■ What to do ■
In the entries below, print exactly the lines from the first through the one with "Git is open", both included, and none of the pictures.

━━━

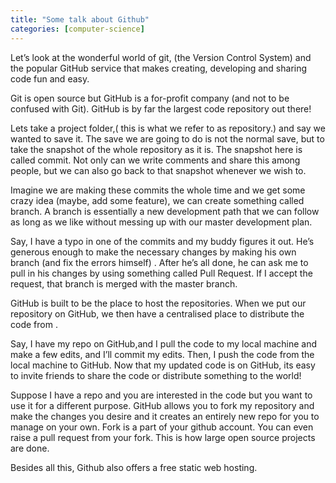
 ```yaml
---
title: "Some talk about Github"
categories: [computer-science]
---
```


Let’s look at the wonderful world of git, (the Version Control System) and the popular GitHub service that makes creating, developing and sharing code fun and easy.

Git is open source but GitHub is a for-profit company (and not to be confused with Git). GitHub is by far the largest code repository out there!

Lets take a project folder,( this is what we refer to as repository.) and say we wanted to save it. The save we are going to do is not the normal save, but to take the snapshot of the whole repository as it is. The snapshot here is called commit. 
Not only can we write comments and share this among people, but we can also go back to that snapshot whenever we wish to.

Imagine we are making these commits the whole time and we get some crazy idea (maybe, add some feature), we can create something called  branch. A branch is essentially a new development path that we can follow as long as we like without messing up with our master development plan.

Say, I have a typo in one of the commits and my buddy figures it out. He’s generous enough to make the necessary changes by making his own branch (and fix the errors himself) . After he’s all done, he can ask me to pull in his changes by using something called Pull Request. If I accept the request, that branch is merged with the master branch.

GitHub is built to be the place to host the repositories.
When we put our repository on GitHub, we then have a centralised place to distribute the code from .

Say, I have my repo on GitHub,and I pull the code to my local machine and make a few edits, and I’ll commit my edits. Then, I push the code from the local machine to GitHub. Now that my updated code is on GitHub, its easy to invite friends to share the code or distribute something  to the world!

Suppose I have a repo and you are interested in the code but you want to use it for a different purpose. GitHub allows you to fork my repository and make the changes you desire  and it creates an entirely new repo for you to manage on your own. Fork is a part of your github account. You can even raise a pull request from your fork.
This is how large open source projects are done.

Besides all this, Github also offers a free static web hosting.
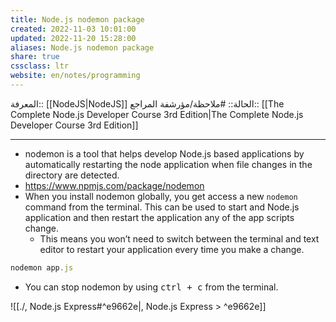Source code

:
 ```yaml
---
title: Node.js nodemon package
created: 2022-11-03 10:01:00
updated: 2022-11-20 15:28:00
aliases: Node.js nodemon package
share: true
cssclass: ltr
website: en/notes/programming
---
```


المعرفة:: [[NodeJS|NodeJS]]
الحالة:: #ملاحظة/مؤرشفة
المراجع:: [[The Complete Node.js Developer Course 3rd Edition|The Complete Node.js Developer Course 3rd Edition]]

---

- nodemon is a tool that helps develop Node.js based applications by automatically restarting the node application when file changes in the directory are detected.
- <https://www.npmjs.com/package/nodemon>
- When you install nodemon globally, you get access a new `nodemon` command from the terminal. This can be used to start and Node.js application and then restart the application any of the app scripts change.
  - This means you won’t need to switch between the terminal and text editor to restart your application every time you make a change.

```js
nodemon app.js
```

- You can stop nodemon by using <kbd>ctrl + c</kbd> from the terminal.

![[./, Node.js Express#^e9662e|, Node.js Express > ^e9662e]]
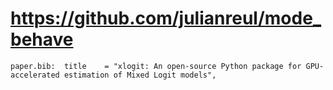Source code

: # https://github.com/julianreul/mode_behave

```console
paper.bib:  title    = "xlogit: An open-source Python package for GPU-accelerated estimation of Mixed Logit models",

```
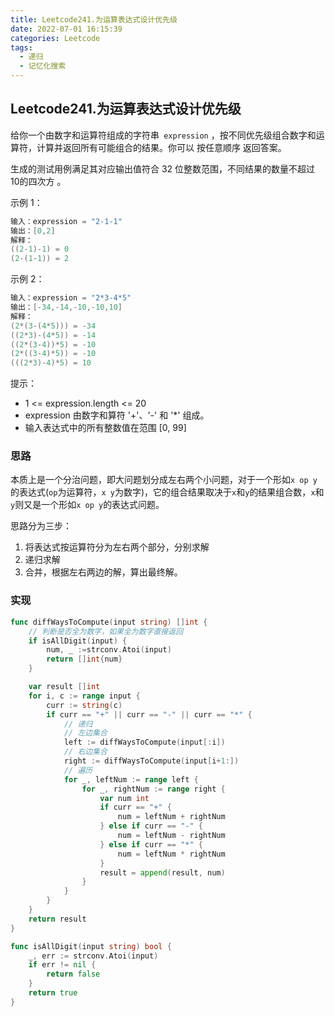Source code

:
 ```yaml
---
title: Leetcode241.为运算表达式设计优先级
date: 2022-07-01 16:15:39
categories: Leetcode
tags:
  - 递归
  - 记忆化搜索
---
```


## Leetcode241.为运算表达式设计优先级

给你一个由数字和运算符组成的字符串` expression` ，按不同优先级组合数字和运算符，计算并返回所有可能组合的结果。你可以 按任意顺序 返回答案。

生成的测试用例满足其对应输出值符合 32 位整数范围，不同结果的数量不超过 10的四次方 。

 <!--more-->

示例 1：

```java
输入：expression = "2-1-1"
输出：[0,2]
解释：
((2-1)-1) = 0 
(2-(1-1)) = 2
```



示例 2：

```java
输入：expression = "2*3-4*5"
输出：[-34,-14,-10,-10,10]
解释：
(2*(3-(4*5))) = -34 
((2*3)-(4*5)) = -14 
((2*(3-4))*5) = -10 
(2*((3-4)*5)) = -10 
(((2*3)-4)*5) = 10
```




提示：

- 1 <= expression.length <= 20
- expression 由数字和算符 '+'、'-' 和 '*' 组成。
- 输入表达式中的所有整数值在范围 [0, 99] 

### 思路

本质上是一个分治问题，即大问题划分成左右两个小问题，对于一个形如`x op y`的表达式(`op`为运算符，`x y`为数字)，它的组合结果取决于`x`和`y`的结果组合数，`x`和`y`则又是一个形如`x op y`的表达式问题。

思路分为三步：

1. 将表达式按运算符分为左右两个部分，分别求解
2. 递归求解
3. 合并，根据左右两边的解，算出最终解。



### 实现

```go
func diffWaysToCompute(input string) []int {
	// 判断是否全为数字，如果全为数字直接返回
	if isAllDigit(input) {
		num, _ :=strconv.Atoi(input)
		return []int{num}
	}

	var result []int
	for i, c := range input {
		curr := string(c)
		if curr == "+" || curr == "-" || curr == "*" {
            // 递归
            // 左边集合
			left := diffWaysToCompute(input[:i])
            // 右边集合
			right := diffWaysToCompute(input[i+1:])
            // 遍历
			for _, leftNum := range left {
				for _, rightNum := range right {
					var num int
					if curr == "+" {
						num = leftNum + rightNum
					} else if curr == "-" {
						num = leftNum - rightNum
					} else if curr == "*" {
						num = leftNum * rightNum
					}
					result = append(result, num)
				}
			}
		}
	}
	return result
}

func isAllDigit(input string) bool {
	_, err := strconv.Atoi(input)
	if err != nil {
		return false
	}
	return true
}

```

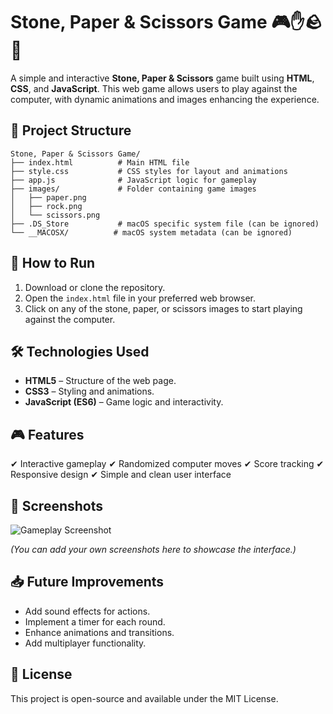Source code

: # Stone, Paper & Scissors Game 🎮✋🪨📄

A simple and interactive **Stone, Paper & Scissors** game built using **HTML**, **CSS**, and **JavaScript**. This web game allows users to play against the computer, with dynamic animations and images enhancing the experience.

## 📂 Project Structure

```
Stone, Paper & Scissors Game/
├── index.html          # Main HTML file
├── style.css           # CSS styles for layout and animations
├── app.js              # JavaScript logic for gameplay
├── images/             # Folder containing game images
│   ├── paper.png
│   ├── rock.png
│   └── scissors.png
├── .DS_Store           # macOS specific system file (can be ignored)
└── __MACOSX/          # macOS system metadata (can be ignored)
```

## 🚀 How to Run

1. Download or clone the repository.
2. Open the `index.html` file in your preferred web browser.
3. Click on any of the stone, paper, or scissors images to start playing against the computer.

## 🛠 Technologies Used

* **HTML5** – Structure of the web page.
* **CSS3** – Styling and animations.
* **JavaScript (ES6)** – Game logic and interactivity.

## 🎮 Features

✔ Interactive gameplay
✔ Randomized computer moves
✔ Score tracking
✔ Responsive design
✔ Simple and clean user interface

## 📸 Screenshots

![Gameplay Screenshot](Stone,%20Paper%20&%20Scissors%20Game/images/rock.png)

*(You can add your own screenshots here to showcase the interface.)*

## 📥 Future Improvements

* Add sound effects for actions.
* Implement a timer for each round.
* Enhance animations and transitions.
* Add multiplayer functionality.

## 📜 License

This project is open-source and available under the MIT License.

━━━

■ Result for this task ■
 ```yaml
---
title: "Some talk about Github"
categories: [computer-science]
---
```


Let’s look at the wonderful world of git, (the Version Control System) and the popular GitHub service that makes creating, developing and sharing code fun and easy.

Git is open source but GitHub is a for-profit company (and not to be confused with Git). GitHub is by far the largest code repository out there!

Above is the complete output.